Their advanced knowledge about consumer/market behaviour is not omniscient, but reliable and improving all the time. Becoming more god-like.

In this sense, how much freedom do people ruthlessly subjected to advertising truly have? An important amount! There is an enormous difference between governments actively depriving citizens of their actual freedom, and being given freedom with the foreknowledge that it will be exercised narrowly. Advertising does not equal freedom eliminated, certainly not on a legal level. But at least psychologically, ads’ increasing volume and sophistication (of the ads themselves and the accuracy in targeting) does undermine people’s agency in their own life. This is problematic.

 

Outside influences are inevitable, though

But it’s also impossible to imagine a scenario where nothing external influences a person’s life. Humans live in communities where, thankfully, we must encounter people and institutions. Outside influences change our minds and behavior. This is good and inevitable. In this sense, freedom cannot be thought of as a person’s life being guided merely by the intrinsic things inside them, or free from outside messaging, like ads. The question is, then, what is the nature of the outside forces seeking to influence people?
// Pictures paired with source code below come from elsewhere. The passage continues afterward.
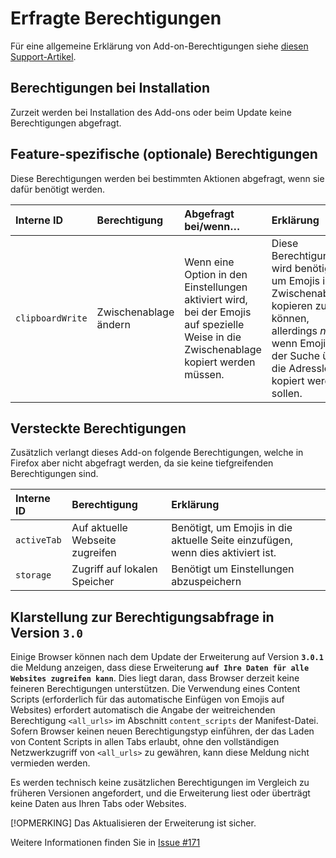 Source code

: # Erfragte Berechtigungen

Für eine allgemeine Erklärung von Add-on-Berechtigungen siehe [diesen Support-Artikel](https://support.mozilla.org/de/kb/berechtigungsdialoge-der-firefox-erweiterungen).

## Berechtigungen bei Installation

Zurzeit werden bei Installation des Add-ons oder beim Update keine Berechtigungen abgefragt.

## Feature-spezifische (optionale) Berechtigungen

Diese Berechtigungen werden bei bestimmten Aktionen abgefragt, wenn sie dafür benötigt werden.

| Interne ID       | Berechtigung          | Abgefragt bei/wenn…                                                                                                                                 | Erklärung                                                                                                                                                                                                                                                          |
|:-----------------|:----------------------|:----------------------------------------------------------------------------------------------------------------------------------------------------|:-------------------------------------------------------------------------------------------------------------------------------------------------------------------------------------------------------------------------------------------------------------------|
| `clipboardWrite` | Zwischenablage ändern | Wenn eine Option in den Einstellungen aktiviert wird, bei der Emojis auf spezielle Weise in die Zwischenablage kopiert werden müssen. | Diese Berechtigung wird benötigt, um Emojis in die Zwischenablage kopieren zu können, allerdings _nur_ wenn Emojis bei der Suche über die Adressleiste kopiert werden sollen. |

## Versteckte Berechtigungen

Zusätzlich verlangt dieses Add-on folgende Berechtigungen, welche in Firefox aber nicht abgefragt werden, da sie keine tiefgreifenden Berechtigungen sind.

| Interne ID  | Berechtigung                    | Erklärung                                                                      |
|:------------|:--------------------------------|:-------------------------------------------------------------------------------|
| `activeTab` | Auf aktuelle Webseite zugreifen | Benötigt, um Emojis in die aktuelle Seite einzufügen, wenn dies aktiviert ist. |
| `storage`   | Zugriff auf lokalen Speicher    | Benötigt um Einstellungen abzuspeichern                                        |

## Klarstellung zur Berechtigungsabfrage in Version `3.0`

Einige Browser können nach dem Update der Erweiterung auf Version **`3.0.1`** die Meldung anzeigen, dass diese Erweiterung **`auf Ihre Daten für alle Websites zugreifen kann`**.
Dies liegt daran, dass Browser derzeit keine feineren Berechtigungen unterstützen. Die Verwendung eines Content Scripts (erforderlich für das automatische Einfügen von Emojis auf Websites) erfordert automatisch die Angabe der weitreichenden Berechtigung `<all_urls>` im Abschnitt `content_scripts` der Manifest-Datei.
Sofern Browser keinen neuen Berechtigungstyp einführen, der das Laden von Content Scripts in allen Tabs erlaubt, ohne den vollständigen Netzwerkzugriff von `<all_urls>` zu gewähren, kann diese Meldung nicht vermieden werden.

Es werden technisch keine zusätzlichen Berechtigungen im Vergleich zu früheren Versionen angefordert, und die Erweiterung liest oder überträgt keine Daten aus Ihren Tabs oder Websites.

[!OPMERKING]
Das Aktualisieren der Erweiterung ist sicher.

Weitere Informationen finden Sie in [Issue #171](https://github.com/rugk/awesome-emoji-picker/issues/171) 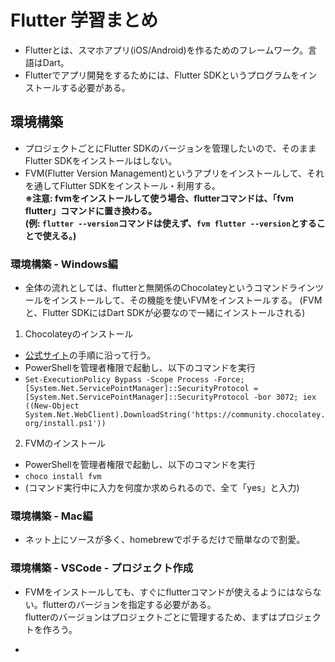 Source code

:# Flutter 学習まとめ

- Flutterとは、スマホアプリ(iOS/Android)を作るためのフレームワーク。言語はDart。
- Flutterでアプリ開発をするためには、Flutter SDKというプログラムをインストールする必要がある。

## 環境構築

- プロジェクトごとにFlutter SDKのバージョンを管理したいので、そのままFlutter SDKをインストールはしない。
- FVM(Flutter Version Management)というアプリをインストールして、それを通してFlutter SDKをインストール・利用する。  
**※注意: fvmをインストールして使う場合、flutterコマンドは、「fvm flutter」コマンドに置き換わる。**  
**(例: `flutter --version`コマンドは使えず、`fvm flutter --version`とすることで使える。)**

### 環境構築 - Windows編

- 全体の流れとしては、flutterと無関係のChocolateyというコマンドラインツールをインストールして、その機能を使いFVMをインストールする。
(FVMと、Flutter SDKにはDart SDKが必要なので一緒にインストールされる)

1. Chocolateyのインストール
  - [公式サイト](https://chocolatey.org/install#individual)の手順に沿って行う。
  - PowerShellを管理者権限で起動し、以下のコマンドを実行
  - `Set-ExecutionPolicy Bypass -Scope Process -Force; [System.Net.ServicePointManager]::SecurityProtocol = [System.Net.ServicePointManager]::SecurityProtocol -bor 3072; iex ((New-Object System.Net.WebClient).DownloadString('https://community.chocolatey.org/install.ps1'))`
2. FVMのインストール
  - PowerShellを管理者権限で起動し、以下のコマンドを実行
  - `choco install fvm`
  - (コマンド実行中に入力を何度か求められるので、全て「yes」と入力)

### 環境構築 - Mac編

- ネット上にソースが多く、homebrewでポチるだけで簡単なので割愛。

### 環境構築 - VSCode - プロジェクト作成

- FVMをインストールしても、すぐにflutterコマンドが使えるようにはならない。flutterのバージョンを指定する必要がある。  
flutterのバージョンはプロジェクトごとに管理するため、まずはプロジェクトを作ろう。

- 

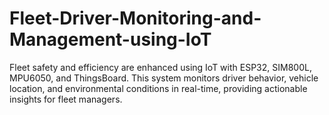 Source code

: # Fleet-Driver-Monitoring-and-Management-using-IoT
Fleet safety and efficiency are enhanced using IoT with ESP32, SIM800L, MPU6050, and ThingsBoard. This system monitors driver behavior, vehicle location, and environmental conditions in real-time, providing actionable insights for fleet managers.
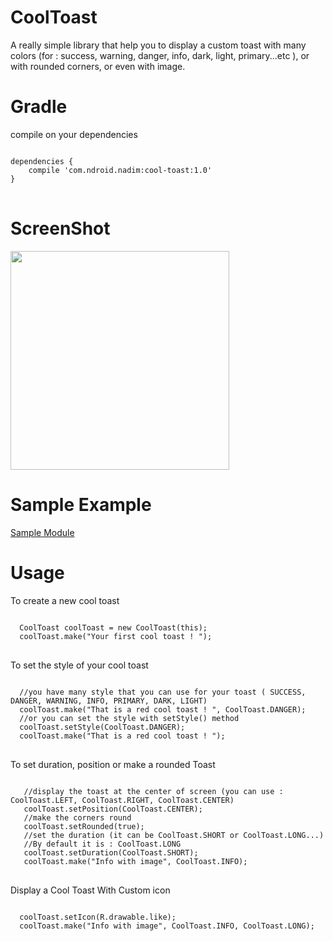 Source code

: # CoolToast
A really simple library that help you to display a custom toast with many colors (for : success, warning, danger, info, dark, light, primary...etc ), or with rounded corners, or even with image.

# Gradle
compile on your dependencies
<pre>
<code>
dependencies {
    compile 'com.ndroid.nadim:cool-toast:1.0'
}
</code>
</pre>

# ScreenShot
<img src="https://miro.medium.com/max/1280/1*0JHd38ud4rWBn_NVknvNew.gif" width="350"/>

# Sample Example
<a href="https://github.com/nadimgouia/CoolToast/tree/master/app">Sample Module</a>

# Usage

To create a new cool toast
<pre>
<code>
  CoolToast coolToast = new CoolToast(this);
  coolToast.make("Your first cool toast ! ");
</code>
</pre>

To set the style of your cool toast
<pre>
<code>
  //you have many style that you can use for your toast ( SUCCESS, DANGER, WARNING, INFO, PRIMARY, DARK, LIGHT)
  coolToast.make("That is a red cool toast ! ", CoolToast.DANGER);
  //or you can set the style with setStyle() method
  coolToast.setStyle(CoolToast.DANGER);
  coolToast.make("That is a red cool toast ! ");
</code>
</pre>

To set duration, position or make a rounded Toast 
<pre>
<code>
   //display the toast at the center of screen (you can use : CoolToast.LEFT, CoolToast.RIGHT, CoolToast.CENTER)
   coolToast.setPosition(CoolToast.CENTER);
   //make the corners round
   coolToast.setRounded(true); 
   //set the duration (it can be CoolToast.SHORT or CoolToast.LONG...)
   //By default it is : CoolToast.LONG
   coolToast.setDuration(CoolToast.SHORT); 
   coolToast.make("Info with image", CoolToast.INFO);
</code>
</pre>

Display a Cool Toast With Custom icon 
<pre>
<code>
  coolToast.setIcon(R.drawable.like);
  coolToast.make("Info with image", CoolToast.INFO, CoolToast.LONG);
</code>
</pre>




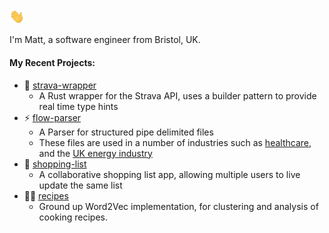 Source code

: 

<img src="static/wave.gif" width="24px" alt="hi">

I'm Matt, a software engineer from Bristol, UK.


#### My Recent Projects:
 
 - 🏃 [strava-wrapper](https://github.com/MattBarkway/strava-wrapper) 
   - A Rust wrapper for the Strava API, uses a builder pattern to provide real time type hints
 - ⚡️ [flow-parser](https://github.com/MattBarkway/flow-parser) 
   - A Parser for structured pipe delimited files
   - These files are used in a number of industries such as [healthcare](https://en.wikipedia.org/wiki/Health_Level_7#HL7_Version_2), and the [UK energy industry](https://www.electralink.co.uk/data-catalogues/dtc-catalogue/)
 - 🛒 [shopping-list](https://github.com/MattBarkway/shopping-list) 
   - A collaborative shopping list app, allowing multiple users to live update the same list
 - 👨‍🍳 [recipes](https://github.com/MattBarkway/recipes) 
   - Ground up Word2Vec implementation, for clustering and analysis of cooking recipes.
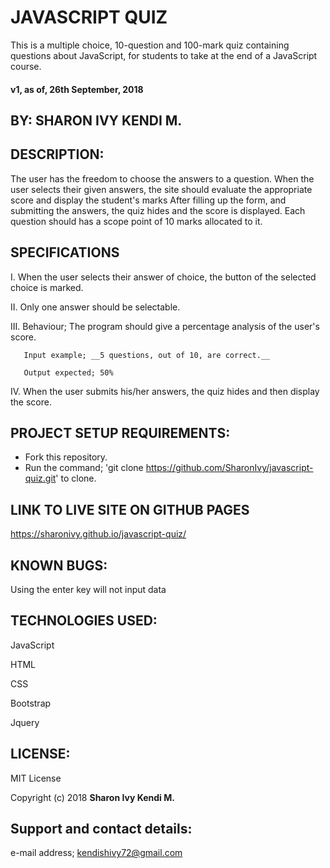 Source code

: # JAVASCRIPT QUIZ
  This is a multiple choice, 10-question and 100-mark quiz containing questions about JavaScript, for students to take at the end of a JavaScript course.
#### v1, as of, 26th September, 2018

## BY: **SHARON IVY KENDI M.**

## DESCRIPTION:
  The user has the freedom to choose the answers to a question.
  When the user selects their given answers, the site should evaluate the appropriate score and display the student's marks
  After filling up the form, and submitting the answers, the quiz hides and the score is displayed. Each question should has a scope point of 10 marks allocated to it.

## SPECIFICATIONS
  I. When the user selects their answer of choice, the button of the selected choice is marked.


  II. Only one answer should be selectable.


  III. Behaviour; The program should give a percentage analysis of the user's score.

       Input example; __5 questions, out of 10, are correct.__

       Output expected; 50%


  IV. When the user submits his/her answers, the quiz hides and then display the score.

## PROJECT SETUP REQUIREMENTS:
  * Fork this repository.
  * Run the command;
    'git clone https://github.com/SharonIvy/javascript-quiz.git' to clone.

## LINK TO LIVE SITE ON GITHUB PAGES
  https://sharonivy.github.io/javascript-quiz/

## KNOWN BUGS:
  Using the enter key will not input data

## TECHNOLOGIES USED:
  JavaScript

  HTML

  CSS

  Bootstrap

  Jquery

## LICENSE:
  MIT License

  Copyright (c) 2018 **Sharon Ivy Kendi M.**

## Support and contact details:
  e-mail address; kendishivy72@gmail.com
Whose side are they on, theirs or ours?

 

Give people a break!

Some people, often self-satisfied, scoff looking at the latest stupid/expensive/useless shit to hit the markets, and say “what kind of idiots buy this shit?” Many products are indeed useless and expensive and the rest.

But it’s unfair to assemble teams of sophisticated psychologists, artists and others for the express purpose of seducing masses of people, bombard them with million dollar ad campaigns, then blame the targeted people for succumbing.

You can hate the vapidness, triteness and all the exploitation of consumer culture without thinking every participant is an idiot. It’s not just unfair but irrational to subject people to what amounts to mind-control, then blame them for being controlled to some degree. Marketers conduct tests until they know the targeted demographic will respond. How, then, can the demographic be blamed for responding?

To be sure, the larger social issue is bigger than the merits of a single ad or product, but about buying into a concept of life, buying into the end product of an accumulation of ads. This is consumerism.

Narrow economic outcomes are dictating the psychological well-being of millions of people by coercing them psychologically. Many people in Toronto, other Western cities too, are surrounded by money and misery. Why? People are spiritually bored, there is no outlet. Aside from the daily work grind, having babies and going to the gym, meaning is in short supply. The messaging they are bombarded by doesn’t fulfill them. Of course they don’t. They are meant to take, not give.

Is advertising evil?

No. Advertising is inherently amoral—advertising is done for causes good and evil. But every evil cause can use advertising to pass itself off as virtuous. From cigarette companies targeting children, to Narendra Modi’s BJP Party spreading bogus stories via WhatsApp. The point isn’t that all advertising is evil, it’s that any evil on Earth can use advertising to further its purposes.

Besides, nobody totally avoids the consumer shit around us, not even the smug pieces of shit who write articles about how stupid it all is. If you want to be an activist for exploited labourers, it’s an extremely worthy cause. But for most people the point isn’t to abstain from consumer culture entirely, it’s to prevent life from being reduced to its (often empty) values, to maintain some kind of unique inner-life in the face of ads.

This doesn’t excuse the worst sins of the ad industry or those who use it sinfully, just that public ire should be directed chiefly at the perpetrators.

On the surface the participants in ad culture, the middle- and upper-middle class around the world, look like its benefactors not its victims. There is some illusion here. Only professionals or people who come from money (often the same), or that ultra-rare species the self-made-man/woman , can afford to comfortably participate in top-shelf consumerism. They will buy “local” things, which are expensive because a white person made them. To appear like they belong, the less affluent social aspirants either buy things they can’t afford or buy Fast Fashion, things cheap because a white person merely markets them.

The middle and upper-middle class people are of course not the worst victims–that would be the factory worker in Bangladesh, etc. But they are pressured relentlessly in different ways to pay for social status, to calibrate their values according to lines people from dire regions find incomprehensibly decadent, and in this way they are parted from their money and often left wondering why they are so miserable in a rich society. I tried to explain the mental health crisis, the rise in suicide, to my Indian colleagues–I suspect it has something to do with this.

They/we enable consumerism, but are victims too. No doubt some people disagree. They find their place in this arrangement to be wonderful. OK. Many people born into a favourable place in it loved slavery, too.

The above is oversimplification perhaps, but I don’t think it’s inaccurate. It’s complicated, this ad shit. These are just some thoughts.